The film prioritizes fight scenes, proving to be a boring bloodbath. Violet kicks, chops, shoots and slices her way through rank after rank of gas-mask clad bodyguards, making detours to hack up some hemophages that get in her way and to reload her ridiculous arsenal.
A few individual ideas in the film have some merit. The government crackdown on hemophages could have been woven into a social commentary but receives so little time it's no more than a footnote in the exposition. Violet summons flashy guns to her fingertips with a mere flick of her wrists thanks to handy bracelets that contain an armory-on-the-go in a hidden dimension. Her use of a gravity-warping belt buckle to walk on the ceiling is equally interesting. These special effects, however, are used too briefly and leave so much to be desired that even the best concepts come off as cheesy.

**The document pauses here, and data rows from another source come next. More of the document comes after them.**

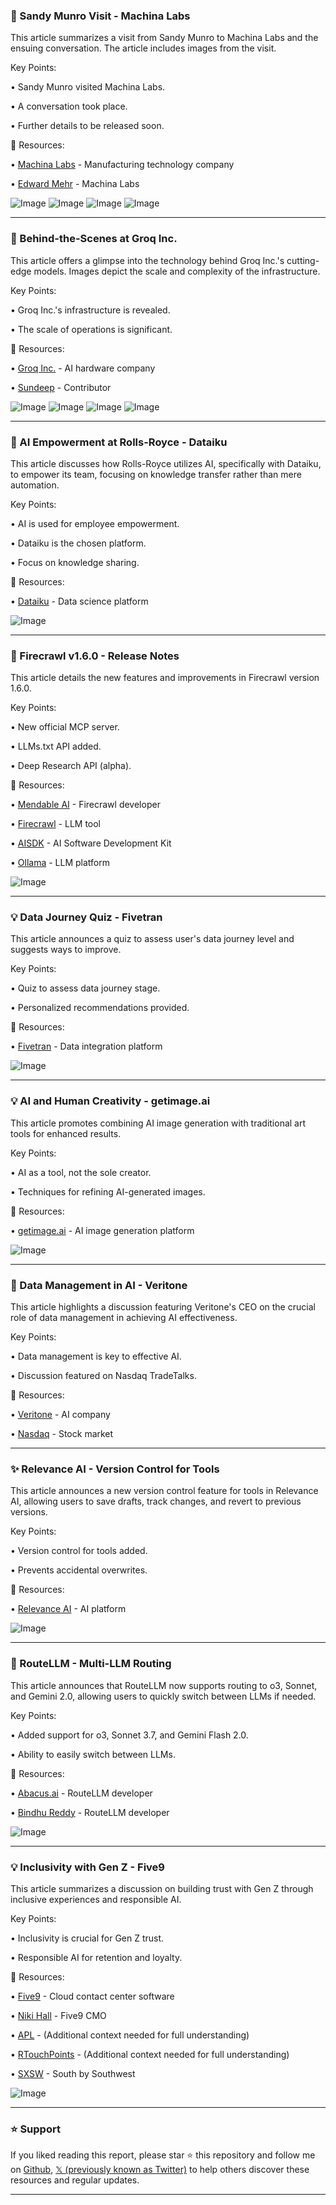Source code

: ### 🤖 Sandy Munro Visit - Machina Labs

This article summarizes a visit from Sandy Munro to Machina Labs and the ensuing conversation.  The article includes images from the visit.

Key Points:

• Sandy Munro visited Machina Labs.

• A conversation took place.

• Further details to be released soon.


🔗 Resources:

• [Machina Labs](https://x.com/MachinaLabs_) -  Manufacturing technology company

• [Edward Mehr](https://x.com/EdwardMehr) -  Machina Labs

![Image](https://pbs.twimg.com/media/GldRzLybwAIgHz8?format=jpg&name=360x360)
![Image](https://pbs.twimg.com/media/GldRzLsawAAPR4E?format=jpg&name=small)
![Image](https://pbs.twimg.com/media/GldRzL2bwAIni5-?format=jpg&name=360x360)
![Image](https://pbs.twimg.com/media/GldRzL3bwAIkuRP?format=jpg&name=360x360)

---
### 🤖 Behind-the-Scenes at Groq Inc.

This article offers a glimpse into the technology behind Groq Inc.'s cutting-edge models.  Images depict the scale and complexity of the infrastructure.


Key Points:

•  Groq Inc.'s infrastructure is revealed.

• The scale of operations is significant.


🔗 Resources:

• [Groq Inc.](https://x.com/GroqInc) -  AI hardware company

• [Sundeep](https://x.com/sundeep) -  Contributor


![Image](https://pbs.twimg.com/media/GldiU3DbwAIA6ZC?format=jpg&name=360x360)
![Image](https://pbs.twimg.com/amplify_video_thumb/1898093878512959490/img/jPsbR5FqvO-F6O8x.jpg)
![Image](https://pbs.twimg.com/media/GldiU3DagAA22mr?format=jpg&name=360x360)
![Image](https://pbs.twimg.com/media/GldiU3CbEAA7snk?format=jpg&name=small)

---
### 🤖 AI Empowerment at Rolls-Royce - Dataiku

This article discusses how Rolls-Royce utilizes AI, specifically with Dataiku, to empower its team, focusing on knowledge transfer rather than mere automation.


Key Points:

• AI is used for employee empowerment.

• Dataiku is the chosen platform.

• Focus on knowledge sharing.


🔗 Resources:

• [Dataiku](https://x.com/dataiku) -  Data science platform

![Image](https://pbs.twimg.com/ext_tw_video_thumb/1898056849384992769/pu/img/kWJinc4-tIWpSA4t.jpg)

---
### 🚀 Firecrawl v1.6.0 - Release Notes

This article details the new features and improvements in Firecrawl version 1.6.0.


Key Points:

• New official MCP server.

• LLMs.txt API added.

• Deep Research API (alpha).


🔗 Resources:

• [Mendable AI](https://x.com/mendableai) -  Firecrawl developer

• [Firecrawl](https://x.com/firecrawl_dev) -  LLM tool

• [AISDK](https://x.com/aisdk) - AI Software Development Kit

• [Ollama](https://x.com/ollama) - LLM platform


![Image](https://pbs.twimg.com/media/Glc-8L3bwAM5iOe?format=jpg&name=small)

---
### 💡 Data Journey Quiz - Fivetran

This article announces a quiz to assess user's data journey level and suggests ways to improve.


Key Points:

• Quiz to assess data journey stage.

• Personalized recommendations provided.



🔗 Resources:

• [Fivetran](https://x.com/fivetran) - Data integration platform


![Image](https://pbs.twimg.com/ext_tw_video_thumb/1898053789107535872/pu/img/0--F2dHZRVUdiEcv.jpg)

---
### 💡 AI and Human Creativity - getimage.ai

This article promotes combining AI image generation with traditional art tools for enhanced results.


Key Points:

• AI as a tool, not the sole creator.

• Techniques for refining AI-generated images.


🔗 Resources:

• [getimage.ai](https://x.com/getimg_ai) - AI image generation platform

![Image](https://pbs.twimg.com/media/GlbwusrWIAAq-sB?format=jpg&name=small)

---
### 🤖 Data Management in AI - Veritone

This article highlights a discussion featuring Veritone's CEO on the crucial role of data management in achieving AI effectiveness.


Key Points:

• Data management is key to effective AI.

• Discussion featured on Nasdaq TradeTalks.


🔗 Resources:

• [Veritone](https://x.com/veritoneinc) - AI company

• [Nasdaq](https://x.com/Nasdaq) - Stock market


---
### ✨ Relevance AI - Version Control for Tools

This article announces a new version control feature for tools in Relevance AI, allowing users to save drafts, track changes, and revert to previous versions.


Key Points:

• Version control for tools added.

• Prevents accidental overwrites.


🔗 Resources:

• [Relevance AI](https://x.com/RelevanceAI_) -  AI platform


![Image](https://pbs.twimg.com/media/GlZLw1abwAAEXXU?format=jpg&name=small)


---
### 🚀 RouteLLM - Multi-LLM Routing

This article announces that RouteLLM now supports routing to o3, Sonnet, and Gemini 2.0, allowing users to quickly switch between LLMs if needed.


Key Points:

• Added support for o3, Sonnet 3.7, and Gemini Flash 2.0.

• Ability to easily switch between LLMs.


🔗 Resources:

• [Abacus.ai](https://x.com/abacusai) -  RouteLLM developer

• [Bindhu Reddy](https://x.com/bindureddy) - RouteLLM developer


![Image](https://pbs.twimg.com/ext_tw_video_thumb/1897785437776920576/pu/img/wl5MmcWV39zqz4yT.jpg)

---
### 💡 Inclusivity with Gen Z - Five9

This article summarizes a discussion on building trust with Gen Z through inclusive experiences and responsible AI.


Key Points:

• Inclusivity is crucial for Gen Z trust.

• Responsible AI for retention and loyalty.


🔗 Resources:

• [Five9](https://x.com/Five9) - Cloud contact center software

• [Niki Hall](https://x.com/NikiHall) - Five9 CMO

• [APL](https://x.com/hashtag/APL?src=hashtag_click) -  (Additional context needed for full understanding)

• [RTouchPoints](https://x.com/RTouchPoints) -  (Additional context needed for full understanding)

• [SXSW](https://x.com/sxsw) -  South by Southwest


![Image](https://pbs.twimg.com/media/GlYMcU9X0AAR5NE?format=jpg&name=small)


---

### ⭐️ Support

If you liked reading this report, please star ⭐️ this repository and follow me on [Github](https://github.com/Drix10), [𝕏 (previously known as Twitter)](https://x.com/DRIX_10_) to help others discover these resources and regular updates.

---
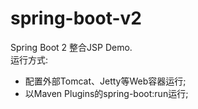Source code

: # spring-boot-v2
Spring Boot 2 整合JSP Demo.<br>
运行方式:
- 配置外部Tomcat、Jetty等Web容器运行;
- 以Maven Plugins的spring-boot:run运行;
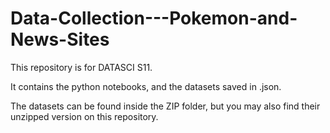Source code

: # Data-Collection---Pokemon-and-News-Sites
This repository is for DATASCI S11. 

It contains the python notebooks, and the datasets saved in .json. 

The datasets can be found inside the ZIP folder, but you may also find their unzipped version on this repository.
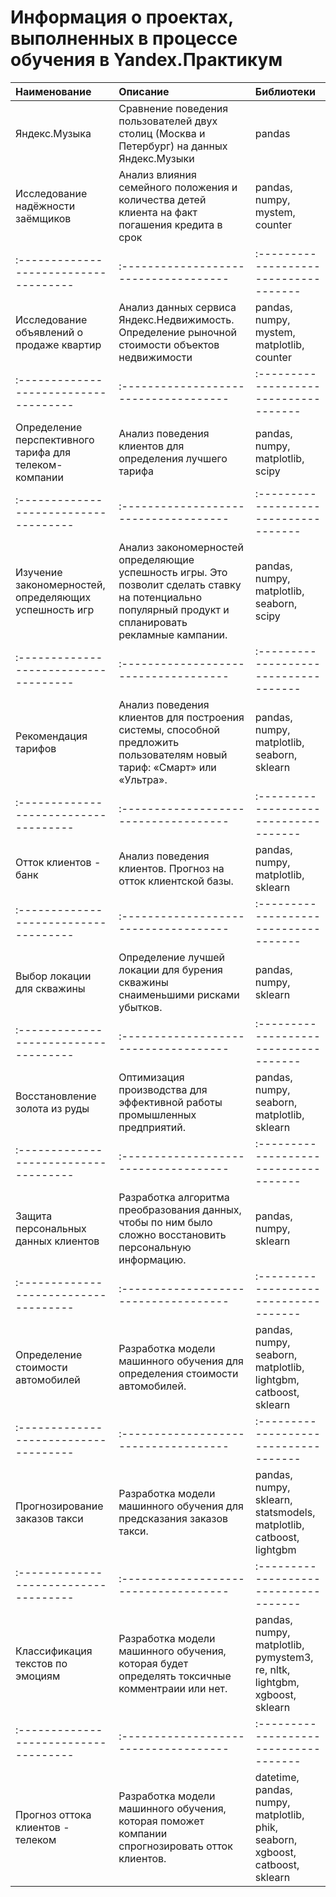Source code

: # Информация о проектах, выполненных в процессе обучения в Yandex.Практикум

| Наименование | Описание | Библиотеки |
|:------------------------------------|:------------------------------------|:------------------------------------|
| Яндекс.Музыка | Сравнение поведения пользователей двух столиц (Москва и Петербург) на данных Яндекс.Музыки | pandas |
| Исследование надёжности заёмщиков | Анализ влияния семейного положения и количества детей клиента на факт погашения кредита в срок | pandas, numpy, mystem, counter |
|:------------------------------------|:------------------------------------|:------------------------------------|
| Исследование объявлений о продаже квартир | Анализ данных сервиса Яндекс.Недвижимость. Определение рыночной стоимости объектов недвижимости | pandas, numpy, mystem, matplotlib, counter |
|:------------------------------------|:------------------------------------|:------------------------------------|
| Определение перспективного тарифа для телеком-компании | Анализ поведения клиентов для определения лучшего тарифа | pandas, numpy, matplotlib, scipy |
|:------------------------------------|:------------------------------------|:------------------------------------|
| Изучение закономерностей, определяющих успешность игр | Анализ закономерностей определяющие успешность игры. Это позволит сделать ставку на потенциально популярный продукт и спланировать рекламные кампании. | pandas, numpy, matplotlib, seaborn, scipy |
|:------------------------------------|:------------------------------------|:------------------------------------|
| Рекомендация тарифов | Анализ поведения клиентов для построения системы, способной предложить пользователям новый тариф: «Смарт» или «Ультра». | pandas, numpy, matplotlib, seaborn, sklearn |
|:------------------------------------|:------------------------------------|:------------------------------------|
| Отток клиентов - банк | Анализ поведения клиентов. Прогноз на отток клиентской базы. | pandas, numpy, matplotlib, sklearn |
|:------------------------------------|:------------------------------------|:------------------------------------|
| Выбор локации для скважины | Определение лучшей локации для бурения скважины снаименьшими рисками убытков. | pandas, numpy, sklearn |
|:------------------------------------|:------------------------------------|:------------------------------------|
| Восстановление золота из руды | Оптимизация производства для эффективной работы промышленных предприятий. | pandas, numpy, seaborn, matplotlib, sklearn |
|:------------------------------------|:------------------------------------|:------------------------------------|
| Защита персональных данных клиентов | Разработка алгоритма преобразования данных, чтобы по ним было сложно восстановить персональную информацию. | pandas, numpy, sklearn |
|:------------------------------------|:------------------------------------|:------------------------------------|
| Определение стоимости автомобилей| Разработка модели машинного обучения для определения стоимости автомобилей. | pandas, numpy, seaborn, matplotlib, lightgbm, catboost, sklearn |
|:------------------------------------|:------------------------------------|:------------------------------------|
| Прогнозирование заказов такси | Разработка модели машинного обучения для предсказания заказов такси. | pandas, numpy, sklearn, statsmodels, matplotlib, catboost, lightgbm |
|:------------------------------------|:------------------------------------|:------------------------------------|
| Классификация текстов по эмоциям | Разработка модели машинного обучения, которая будет определять токсичные комментраии или нет. | pandas, numpy, matplotlib, pymystem3, re, nltk, lightgbm, xgboost, sklearn |
|:------------------------------------|:------------------------------------|:------------------------------------|
| Прогноз оттока клиентов - телеком | Разработка модели машинного обучения, которая поможет компании спрогнозировать отток клиентов. | datetime, pandas, numpy, matplotlib, phik, seaborn, xgboost, catboost, sklearn |

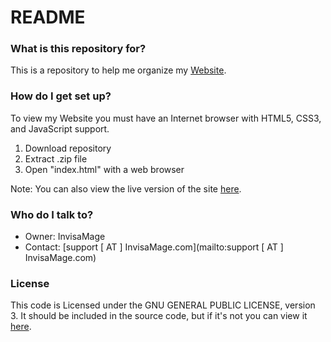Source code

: # README #

### What is this repository for? ###

This is a repository to help me organize my [Website](https://invisamage.com/).

### How do I get set up? ###

To view my Website you must have an Internet browser with HTML5, CSS3, and JavaScript support.

 1. Download repository
 2. Extract .zip file
 3. Open "index.html" with a web browser

Note: You can also view the live version of the site [here](https://invisamage.com/).

### Who do I talk to? ###

* Owner: InvisaMage
* Contact: [support [ AT ] InvisaMage.com](mailto:support [ AT ] InvisaMage.com)

### License ###

This code is Licensed under the GNU GENERAL PUBLIC LICENSE, version 3. It should be included in the source code, but if it's not you can view it [here](https://www.gnu.org/licenses/gpl-3.0.txt).
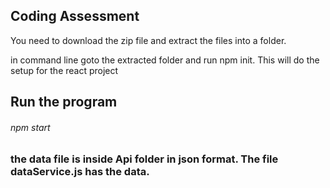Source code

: ## Coding Assessment

You need to download the zip file and extract the files into a folder.

in command line goto the extracted folder and run npm init. This will do the setup for the react project

## Run the program

###### npm start

### the data file is inside Api folder in json format. The file dataService.js has the data.




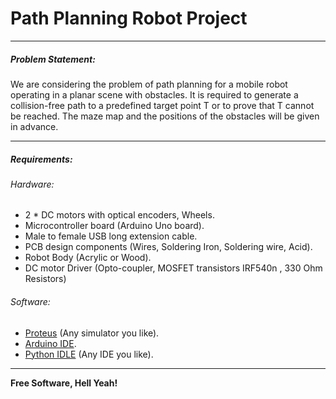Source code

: # Path Planning Robot Project
****
##### Problem Statement:
We are considering the problem of path planning for a mobile robot
operating in a planar scene with obstacles.
It is required to generate a collision-free path to a predefined target point T
or to prove that T cannot be reached. The maze map and the positions of the
obstacles will be given in advance.
****
##### Requirements:
###### Hardware: 
- 2 * DC motors with optical encoders, Wheels.
- Microcontroller board (Arduino Uno board).
- Male to female USB long extension cable.
- PCB design components (Wires, Soldering Iron, Soldering wire, Acid).
- Robot Body (Acrylic or Wood).
- DC motor Driver (Opto-coupler, MOSFET transistors IRF540n , 330 Ohm Resistors)
###### Software: 
* [Proteus] (Any simulator you like).
* [Arduino IDE].
* [Python IDLE] (Any IDE you like).
****
**Free Software, Hell Yeah!**

[Proteus]: <http://www.labcenter.com/download/prodemo_download.cfm>
[Arduino IDE]:<https://www.arduino.cc/en/Main/Software>
[Python IDLE]: <https://www.python.org/downloads/>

Any hope of this film being carried by acting dies in the lengthy opening monologue. Most of the script is as wooden as dialogue from Keanu Reeves and as sterile as the setting of the film. Even if the actors had managed to set a better dramatic mood, it would have done little to inject life into Ultraviolet's styleless script.
As a whole, Ultraviolet is a shoddy film that fails to deliver on what little promise it has. Once the credits finally roll (a blissful thirty minutes before the uncut two-hour runtime), one realizes that the only reason the film was named Ultraviolet was that it sounded cool. Weak acting, bland scripting and unimpressive special effects make this one to forget.